The following security agents run on every PR scan:
- Cross-Site Scripting Analyzer
- General Security Analyzer
- IDOR Analyzer
- Mass Assignment
- Secrets Analyzer
- Server-Side Request Forgery Analyzer
- SQL Injection Analyzer
- Any custom code policies created by your team
All findings are filtered to the changed regions of the pull request.

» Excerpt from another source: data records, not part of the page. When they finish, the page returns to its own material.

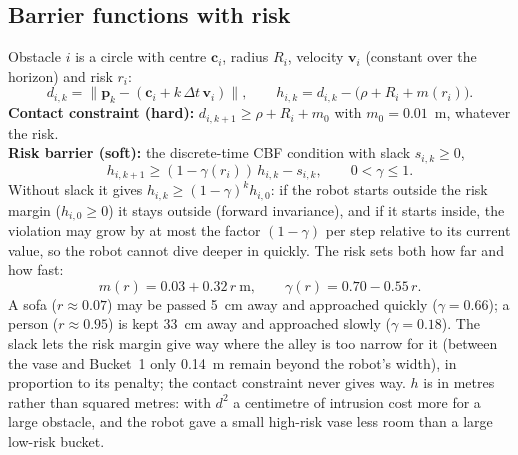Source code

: \documentclass[10pt,a4paper]{article}
\begin{document}
\subsection{Barrier functions with risk}
Obstacle $i$ is a circle with centre $\bm c_i$, radius $R_i$, velocity $\bm v_i$ (constant over the horizon) and risk $r_i$:
\begin{equation}
d_{i,k} = \big\|\bm p_k - (\bm c_i + k\,\Delta t\,\bm v_i)\big\|,\qquad
h_{i,k} = d_{i,k} - \big(\rho + R_i + m(r_i)\big).
\end{equation}
\textbf{Contact constraint (hard):} $d_{i,k+1}\geq\rho+R_i+m_0$ with $m_0=0.01$~m, whatever the risk.\\
\textbf{Risk barrier (soft):} the discrete-time CBF condition with slack $s_{i,k}\geq0$,
\begin{equation}
h_{i,k+1}\geq(1-\gamma(r_i))\,h_{i,k} - s_{i,k},\qquad 0<\gamma\leq1.
\end{equation}
Without slack it gives $h_{i,k}\geq(1-\gamma)^k h_{i,0}$: if the robot starts outside the risk margin ($h_{i,0}\geq0$) it stays
outside (forward invariance), and if it starts inside, the violation may grow by at most the factor $(1-\gamma)$ per step relative
to its current value, so the robot cannot dive deeper in quickly. The risk sets both how far and how fast:
\begin{equation}
m(r) = 0.03 + 0.32\,r~\text{m},\qquad \gamma(r) = 0.70 - 0.55\,r .
\end{equation}
A sofa ($r\approx0.07$) may be passed 5~cm away and approached quickly ($\gamma=0.66$); a person ($r\approx0.95$) is kept 33~cm
away and approached slowly ($\gamma=0.18$). The slack lets the risk margin give way where the alley is too narrow for it (between
the vase and Bucket~1 only 0.14~m remain beyond the robot's width), in proportion to its penalty; the contact constraint never
gives way. $h$ is in metres rather than squared metres: with $d^2$ a centimetre of intrusion cost more for a large obstacle, and
the robot gave a small high-risk vase less room than a large low-risk bucket.
\end{document}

Pre-existing issues in unchanged code are excluded from the results so developers can focus on what they introduced.
Check Status & Feedback
DryRun Security reports results through two channels: a summary comment on the pull request with an overview of all findings, and individual check statuses that integrate with your branch protection rules.
Each check corresponds to a specific security agent or policy. The check status reflects the outcome of that agent's analysis:
| Status | Meaning |
|---|---|
| Success | No findings at or above the configured severity threshold. The PR is clear to merge. |
| Failure | One or more findings meet or exceed the blocking threshold. The PR cannot be merged until issues are resolved. |
When findings are detected, inline comments are posted directly on the affected lines of code with a description of the vulnerability and remediation guidance. For details on enforcing merge gates with check statuses, see PR Blocking.

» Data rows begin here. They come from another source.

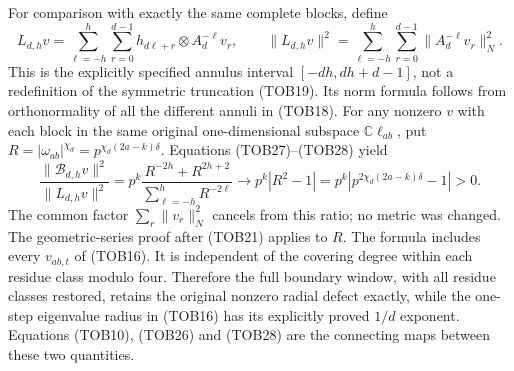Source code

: For comparison with exactly the same complete blocks, define
\begin{equation}\tag{TOB28}
 L_{d,h}v=\sum_{\ell=-h}^h\sum_{r=0}^{d-1}
                  h_{d\ell+r}\otimes A_d^{-\ell}v_r,
 \qquad
 \|L_{d,h}v\|^2=\sum_{\ell=-h}^h\sum_{r=0}^{d-1}
                              \|A_d^{-\ell}v_r\|_N^2.
\end{equation}
This is the explicitly specified annulus interval
$[-dh,dh+d-1]$, not a redefinition of the symmetric truncation
(TOB19). Its norm formula follows from orthonormality of all the
different annuli in (TOB18).
For any nonzero $v$ with each block in the same original
one-dimensional subspace $\mathbb C\ell_{ab}$, put
$R=|\omega_{ab}|^{\chi_d}=p^{\chi_d(2a-k)\delta}$.
Equations (TOB27)--(TOB28) yield
\begin{equation}\tag{TOB29}
 \frac{\|\mathcal B_{d,h}v\|^2}{\|L_{d,h}v\|^2}
 =p^k\frac{R^{-2h}+R^{2h+2}}{\sum_{\ell=-h}^hR^{-2\ell}}
 \longrightarrow p^k|R^2-1|
 =p^k\left|p^{2\chi_d(2a-k)\delta}-1\right|>0.
\end{equation}
The common factor $\sum_r\|v_r\|_N^2$ cancels from this ratio;
no metric was changed. The geometric-series proof after (TOB21)
applies to $R$. The formula includes every $v_{ab,t}$ of (TOB16).
It is independent of the covering degree within each residue
class modulo four. Therefore the full boundary window, with all
residue classes restored, retains the original nonzero radial
defect exactly, while the one-step eigenvalue radius in (TOB16)
has its explicitly proved $1/d$ exponent. Equations
(TOB10), (TOB26) and (TOB28) are the connecting maps between
these two quantities.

If you are seeing noisy or irrelevant findings, you can tune your findings to reduce noise and focus on the issues that matter most to your team.
Configuration
PR scanning behavior is controlled through configurations in the DryRun Security dashboard. Each configuration can be applied to one or more repositories, and a default configuration covers any repository not assigned to a specific one.
| Setting | Default | What It Controls |
|---|---|---|
| Security Agents | All enabled | Which code security analyzers (XSS, SQLi, IDOR, Secrets, etc.) run on PRs |
| Custom Code Policies | None attached | Organization-specific rules written in plain English, enforced on every PR |
| PR Blocking | Disabled | Whether findings at a given severity fail the check status and prevent merge |
| Blocking Threshold | High | Minimum severity level (Critical, High, Medium, Low) that triggers a failed check |
| PR Issue Comments | Enabled | Whether DryRun Security posts a summary comment and inline findings on the PR |
| Notifications | Disabled | Alerts sent via Slack or webhook when findings are detected |
Configurations follow an inheritance model: the default configuration applies to all repositories, and repository-specific configurations override it. This lets you set organization-wide baselines while customizing behavior for individual repositories or teams.
See PR Scanning Configuration for a full walkthrough of creating and managing configurations.
How PR Scanning Differs From DeepScan
DryRun Security offers two scanning modes. PR Scanning analyzes changes as they arrive in pull requests. DeepScan performs a full-repository analysis to find vulnerabilities in existing code. The two modes are complementary:
| Aspect | PR Scan | DeepScan |
|---|---|---|
| Scope | Changed files and surrounding context in the PR | Entire repository codebase |
| Trigger | Automatic on PR open or update | Manual or scheduled from the dashboard |
| Speed | Seconds to minutes, depending on diff size | Minutes to hours, depending on repo size |
| Differential Analysis | Yes - only new findings from the PR are reported | No - all findings in the codebase are reported |
| Results Location | PR comments, inline annotations, check statuses, and the DryRun Security dashboard | DryRun Security dashboard and Risk Register |
| Best For | Catching new vulnerabilities before merge | Baseline assessment, audits, and legacy code review |
Supported Languages
PR scanning supports the same languages and frameworks as DeepScan. For the full list, see Language and Framework Support.
Vulnerability Categories
PR scanning can detect a broad set of vulnerability categories. For the complete system-wide reference, see the Vulnerability Coverage Matrix.